I just love the suits and jackets😊Do you think the grey charcoal suit should be the first proper suit anyone should get amd is it more versatile than the navy suit? Can you for example match it with beige and other tones of grey odd trousers for example?
how often does one wear a tuxedo these days? at your weddiing? Is it worth such detail? My father purchased bespoke garments, but with a good tailor, you can buy off the rack and size it. Not as perfect as bespoke but much cheaper.
Start asking for two pairs of trousers. My father would always have two made so that the complete suit would last him years before making it an odd jacket.
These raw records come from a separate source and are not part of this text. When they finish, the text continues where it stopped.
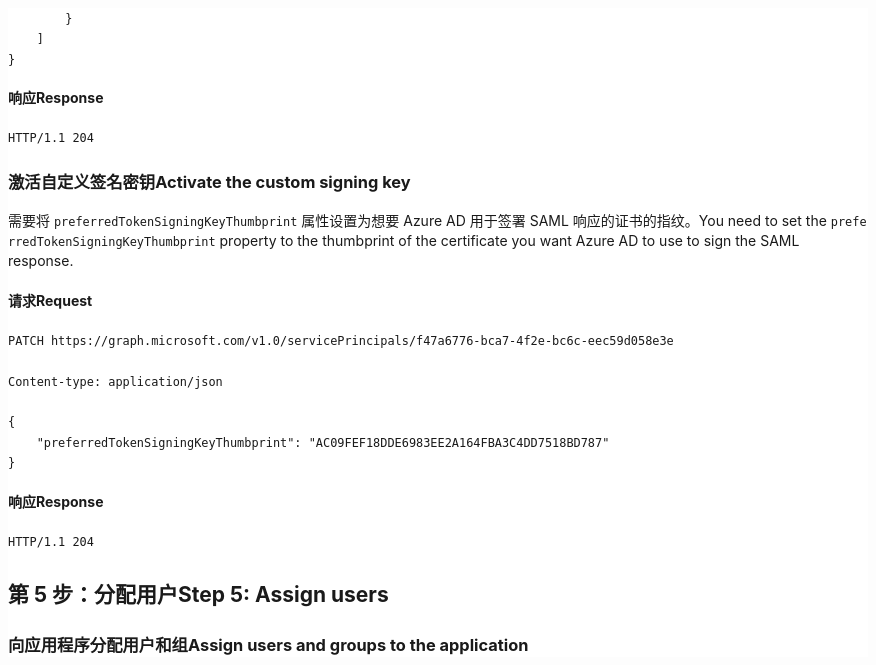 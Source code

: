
 ```msgraph-interactive
        }
    ]
}
```

#### <a name="response"></a><span data-ttu-id="e3f90-257">响应</span><span class="sxs-lookup"><span data-stu-id="e3f90-257">Response</span></span>


```http
HTTP/1.1 204
```

### <a name="activate-the-custom-signing-key"></a><span data-ttu-id="e3f90-258">激活自定义签名密钥</span><span class="sxs-lookup"><span data-stu-id="e3f90-258">Activate the custom signing key</span></span>

<span data-ttu-id="e3f90-259">需要将 `preferredTokenSigningKeyThumbprint` 属性设置为想要 Azure AD 用于签署 SAML 响应的证书的指纹。</span><span class="sxs-lookup"><span data-stu-id="e3f90-259">You need to set the `preferredTokenSigningKeyThumbprint` property to the thumbprint of the certificate you want Azure AD to use to sign the SAML response.</span></span> 

#### <a name="request"></a><span data-ttu-id="e3f90-260">请求</span><span class="sxs-lookup"><span data-stu-id="e3f90-260">Request</span></span>


```msgraph-interactive
PATCH https://graph.microsoft.com/v1.0/servicePrincipals/f47a6776-bca7-4f2e-bc6c-eec59d058e3e

Content-type: application/json

{
    "preferredTokenSigningKeyThumbprint": "AC09FEF18DDE6983EE2A164FBA3C4DD7518BD787"
}
```

#### <a name="response"></a><span data-ttu-id="e3f90-261">响应</span><span class="sxs-lookup"><span data-stu-id="e3f90-261">Response</span></span>


```http
HTTP/1.1 204
```
## <a name="step-5-assign-users"></a><span data-ttu-id="e3f90-262">第 5 步：分配用户</span><span class="sxs-lookup"><span data-stu-id="e3f90-262">Step 5: Assign users</span></span>

### <a name="assign-users-and-groups-to-the-application"></a><span data-ttu-id="e3f90-263">向应用程序分配用户和组</span><span class="sxs-lookup"><span data-stu-id="e3f90-263">Assign users and groups to the application</span></span>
Thanks for this video. Whatever happened to the Champs de Luca suit you wrote about a few years back? Might I also make a suggestion: a series of how-to videos by experts once trunk shows start again. For instance, how to press trousers and jackets or sew on suit buttons by Divij or Eric; iron shirts, sew on shirt buttons, clean stains by Wil, etc. And then stock those cleaners, threads, buttons (horn, MOP, etc.) used on your website. Both the “how to” and easy access to the proper “tools” are lacking for general consumers right now-not including some specialty tailor or shoemaking stores.
Hey Kirby I don’t mean to be nitpicking but in the video I see some moderate “collar gapping” with your sartoria Gallo nyc charcoal fresco suit. It mostly occurs while you are moving and making gestures with your arms. Is the collar gapping normal for a bespoke suit? If not, is it possible to have it corrected by your tailor Eric J.?
yep, pretty jealous. Being from the UK i really want a lot of flannel or tweed suits really. I have this one from Cad and Dandy that I absolutely love and funnily enough, the suit it was made for have a similar body type to mine. I got it for 200 quid brand new. otherwise 2 grand if you pay full retail
Thanks Kirby. I was thinking of commissioning a ww. Chan suit. but your comment gives very good and true insight that makes me think if I should give it second thought. Just curious when you made the jacket. was it measured by Patrick?
Lovely,really enjoyable tour and well explained,thank you Kirby, would it be possible to provide more info on who/what was the HK connection @37.30 with the 1800-2200 price point ?
@@kirbyallison The Huntsman commission is the one I'm really looking forward to seeing! Was it supposed to be the full London made Bespoke 1849 or the offshore Bespoke 100?
Great collection and particularly choosing two beautiful and versatile sports coats early on. Surprised to see a full lining for all the jackets. For fresco / linen / wool-silk-linen in a hot summer climate wouldn't you prefer a small quarter lining?
I have a quesrion -dont you by from Sewille Road -since you have made several videos from them. These where mainly american situated tailors. Not really those classic London ones.
Though my items aren’t bespoke, but the brands such as Brioni, Stefano Ricci, Zilli, Kiton are quite expensive. I don’t know if bespoke is good for me, except pants because my body expands and contracts quite dramatically. I do see that you like many tailors from America which isn’t a bad thing. Support American craftsmanship is awesome, though they aren’t the echelon in tailoring. You have some of the echelon in the bespoke shoes area which is quite a nice investment as feet don’t expand as much as body.
To me, I would rather buy a few really expensive items rather than suits made in Hong Kong. I prefer established brands that source for exclusive materials.
Kirby - I'm a new follower, and so glad to find your channel, website, etc. - Outstanding. Here's my question, and hopefully you see this and can respond: What's the best way to find a reputable tailor in or near Houston, TX, for commissioning a bespoke suit and/or tuxedo? Do I just Google it? My son is getting married in February, so it's time for me to tighten up the wardrobe! Thanks!